IL COMUNISTA Terracini non fa eccezione a questa regola. E merito del libro di Rabaglino è non aver «addolcito» tutte le contraddizioni pur, naturalmente, in un saggio che mette giustamente in risalto le profondità di un uomo coraggioso che non ha avuto paura della solitudine, cercando in tutti i modi di non allontanarsi da una «casa-partito» che sentiva importante come l’aria. Terracini ha passato 17 anni in carcere (e confino) con l’accusa di antifascismo; risponde così all’espulsione dal partito nel 1942: «Io non sono disposto a modificare neppure di una virgola le mie posizioni, voi potete prendere tutti i provvedimenti che volete, ciò mi lascia del tutto indifferente». Anche se, poi, si troverà a dire: «Credevo di aver conosciuto i peggiori affanni e le maggiori amarezze per opera dei nostri nemici. Sbagliavo. I compagni dovevano ferirmi più a fondo e ad essi devo i giorni più angosciosi della mia vita».
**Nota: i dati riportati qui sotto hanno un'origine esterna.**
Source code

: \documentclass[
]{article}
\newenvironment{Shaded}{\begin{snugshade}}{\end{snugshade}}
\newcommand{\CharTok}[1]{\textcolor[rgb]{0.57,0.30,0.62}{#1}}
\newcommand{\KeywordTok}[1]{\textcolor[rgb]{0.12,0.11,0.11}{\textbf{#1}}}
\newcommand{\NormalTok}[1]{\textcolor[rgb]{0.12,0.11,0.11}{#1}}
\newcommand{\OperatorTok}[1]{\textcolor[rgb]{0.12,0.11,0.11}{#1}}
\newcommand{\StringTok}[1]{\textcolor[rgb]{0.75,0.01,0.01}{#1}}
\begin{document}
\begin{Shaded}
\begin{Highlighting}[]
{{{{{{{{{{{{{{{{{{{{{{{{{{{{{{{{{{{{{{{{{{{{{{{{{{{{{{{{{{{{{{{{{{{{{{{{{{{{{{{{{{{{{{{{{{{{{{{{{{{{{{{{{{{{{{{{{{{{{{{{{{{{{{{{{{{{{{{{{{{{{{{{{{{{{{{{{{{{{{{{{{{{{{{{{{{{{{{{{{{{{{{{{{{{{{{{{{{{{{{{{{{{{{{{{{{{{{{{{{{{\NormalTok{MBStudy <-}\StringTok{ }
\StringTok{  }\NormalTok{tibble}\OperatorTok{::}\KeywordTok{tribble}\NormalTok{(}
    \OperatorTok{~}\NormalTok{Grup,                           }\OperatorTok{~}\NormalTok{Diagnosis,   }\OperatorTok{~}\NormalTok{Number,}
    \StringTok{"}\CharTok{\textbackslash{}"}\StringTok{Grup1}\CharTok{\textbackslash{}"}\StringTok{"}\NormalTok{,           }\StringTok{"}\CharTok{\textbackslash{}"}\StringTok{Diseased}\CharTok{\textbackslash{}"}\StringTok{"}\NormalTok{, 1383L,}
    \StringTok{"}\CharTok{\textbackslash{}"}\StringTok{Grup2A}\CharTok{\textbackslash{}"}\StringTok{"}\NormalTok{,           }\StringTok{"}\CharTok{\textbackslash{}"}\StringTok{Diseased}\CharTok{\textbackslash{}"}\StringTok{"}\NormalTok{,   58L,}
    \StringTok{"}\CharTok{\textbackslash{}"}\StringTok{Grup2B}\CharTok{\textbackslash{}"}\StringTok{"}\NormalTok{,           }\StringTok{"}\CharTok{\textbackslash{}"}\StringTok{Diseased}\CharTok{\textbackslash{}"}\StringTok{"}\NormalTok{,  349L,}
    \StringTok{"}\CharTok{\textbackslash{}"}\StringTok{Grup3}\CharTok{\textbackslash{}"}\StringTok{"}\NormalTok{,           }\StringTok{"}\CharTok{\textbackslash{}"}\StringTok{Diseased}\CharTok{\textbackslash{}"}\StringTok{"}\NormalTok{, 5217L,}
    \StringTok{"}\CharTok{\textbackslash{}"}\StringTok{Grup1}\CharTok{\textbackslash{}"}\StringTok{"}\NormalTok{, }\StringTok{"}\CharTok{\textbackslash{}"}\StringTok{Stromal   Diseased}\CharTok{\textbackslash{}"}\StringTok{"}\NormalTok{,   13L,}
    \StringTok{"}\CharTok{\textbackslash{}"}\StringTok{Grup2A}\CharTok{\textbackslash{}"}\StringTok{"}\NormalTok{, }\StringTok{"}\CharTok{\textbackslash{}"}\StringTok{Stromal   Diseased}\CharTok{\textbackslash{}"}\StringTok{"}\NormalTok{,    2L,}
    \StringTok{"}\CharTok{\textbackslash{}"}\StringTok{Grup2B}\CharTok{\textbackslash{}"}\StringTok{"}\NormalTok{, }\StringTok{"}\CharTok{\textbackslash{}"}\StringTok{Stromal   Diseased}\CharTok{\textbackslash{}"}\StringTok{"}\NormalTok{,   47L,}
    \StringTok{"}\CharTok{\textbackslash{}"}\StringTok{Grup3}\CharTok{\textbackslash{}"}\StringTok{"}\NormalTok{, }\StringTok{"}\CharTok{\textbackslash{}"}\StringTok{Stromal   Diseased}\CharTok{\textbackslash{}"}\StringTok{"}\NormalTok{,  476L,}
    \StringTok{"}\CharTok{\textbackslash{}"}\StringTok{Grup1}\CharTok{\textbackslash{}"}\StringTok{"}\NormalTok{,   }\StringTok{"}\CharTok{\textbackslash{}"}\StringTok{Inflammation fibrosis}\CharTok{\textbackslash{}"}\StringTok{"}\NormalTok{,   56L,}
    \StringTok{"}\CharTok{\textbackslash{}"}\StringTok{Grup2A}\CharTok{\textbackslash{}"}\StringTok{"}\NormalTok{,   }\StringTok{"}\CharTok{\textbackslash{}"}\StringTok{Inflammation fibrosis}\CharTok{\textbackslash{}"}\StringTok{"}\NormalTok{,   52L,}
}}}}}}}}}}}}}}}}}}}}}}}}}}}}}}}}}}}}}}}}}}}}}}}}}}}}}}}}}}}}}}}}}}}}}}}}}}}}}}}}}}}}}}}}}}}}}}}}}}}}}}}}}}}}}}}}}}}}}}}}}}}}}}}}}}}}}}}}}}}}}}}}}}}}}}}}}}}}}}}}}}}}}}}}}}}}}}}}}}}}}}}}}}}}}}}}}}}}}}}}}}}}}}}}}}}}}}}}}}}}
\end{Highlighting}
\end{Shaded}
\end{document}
PRESIDENTE dell’Assemblea Costituente e suo finale promulgatore, non aveva cessato mai di emanare un fascino, raccontato così bene da Rossana Rossanda: «Voce secca, mitragliante senza mutamenti di tono, una passione fredda che ammutolisce e incanta». E da Marco Pannella: «Uno dei massimi rappresentanti della speranza democratica e comunista di questo secolo». Terracini è anche autore di uno dei discorsi più alti dell’antifascismo durante il processo del tribunale speciale: «Non vi sarà alcuno, domani, che leggendo l’elenco delle pene non si convinca che questo processo e il verdetto che sta per conchiuderlo non siano essi stessi un episodio di guerra civile. Ma ciò non può dirsi, nevvero?».